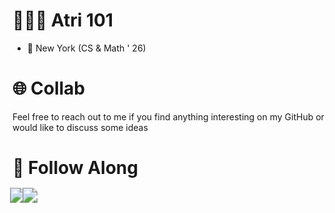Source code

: # 👷🏽‍♂️ Atri 101
- 📍 New York (CS & Math ' 26)

# 🌐 Collab
Feel free to reach out to me if you find anything interesting on my GitHub or would like to discuss some ideas

# 🔗 Follow Along
<a href="https://atri-lab.github.io/atri-portfolio/" target="_blank">
  <img src="https://img.shields.io/badge/Portfolio-Visit-blue?style=flat&logo=internet-explorer&logoColor=white" style="transform: scale(1.5);">
</a>
<a href="https://www.linkedin.com/in/atrivyas/" target="_blank">
  <img src="https://img.shields.io/badge/LinkedIn-Connect-blue?style=flat&logo=linkedin&logoColor=white" style="transform: scale(1.5);">
</a>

:: WORK INSTRUCTIONS ::
Reproduce the lines above exactly, please, but not the pictures in them.

:: WRITTEN SOLUTION ::
Source code

: # 👷🏽‍♂️ Atri 101
- 📍 New York (CS & Math ' 26)

# 🌐 Collab
Feel free to reach out to me if you find anything interesting on my GitHub or would like to discuss some ideas

# 🔗 Follow Along
<a href="https://atri-lab.github.io/atri-portfolio/" target="_blank">
  <img src="https://img.shields.io/badge/Portfolio-Visit-blue?style=flat&logo=internet-explorer&logoColor=white" style="transform: scale(1.5);">
</a>
<a href="https://www.linkedin.com/in/atrivyas/" target="_blank">
  <img src="https://img.shields.io/badge/LinkedIn-Connect-blue?style=flat&logo=linkedin&logoColor=white" style="transform: scale(1.5);">
</a>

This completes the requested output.